THE TASK.
This exercise asks for every line of the material that includes the word "profiles".

□ □ □ □ □

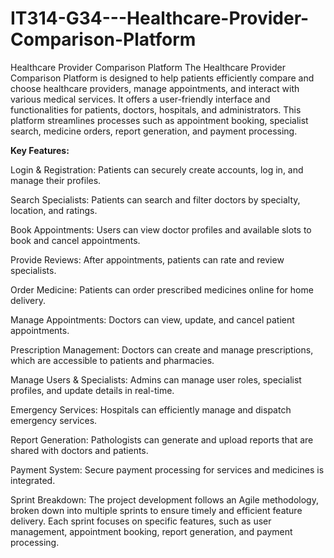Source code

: # IT314-G34---Healthcare-Provider-Comparison-Platform
Healthcare Provider Comparison Platform
The Healthcare Provider Comparison Platform is designed to help patients efficiently compare and choose healthcare providers, manage appointments, and interact with various medical services. It offers a user-friendly interface and functionalities for patients, doctors, hospitals, and administrators. This platform streamlines processes such as appointment booking, specialist search, medicine orders, report generation, and payment processing.

**Key Features:**

Login & Registration: Patients can securely create accounts, log in, and manage their profiles.

Search Specialists: Patients can search and filter doctors by specialty, location, and ratings.

Book Appointments: Users can view doctor profiles and available slots to book and cancel appointments.

Provide Reviews: After appointments, patients can rate and review specialists.

Order Medicine: Patients can order prescribed medicines online for home delivery.

Manage Appointments: Doctors can view, update, and cancel patient appointments.

Prescription Management: Doctors can create and manage prescriptions, which are accessible to patients and pharmacies.

Manage Users & Specialists: Admins can manage user roles, specialist profiles, and update details in real-time.

Emergency Services: Hospitals can efficiently manage and dispatch emergency services.

Report Generation: Pathologists can generate and upload reports that are shared with doctors and patients.

Payment System: Secure payment processing for services and medicines is integrated.

Sprint Breakdown: The project development follows an Agile methodology, broken down into multiple sprints to ensure timely and efficient feature delivery. Each sprint focuses on specific features, such as user management, appointment booking, report generation, and payment processing​.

□ □ □ □ □

SOLUTION TO THE EXERCISE.
Login & Registration: Patients can securely create accounts, log in, and manage their profiles.
Book Appointments: Users can view doctor profiles and available slots to book and cancel appointments.
Manage Users & Specialists: Admins can manage user roles, specialist profiles, and update details in real-time.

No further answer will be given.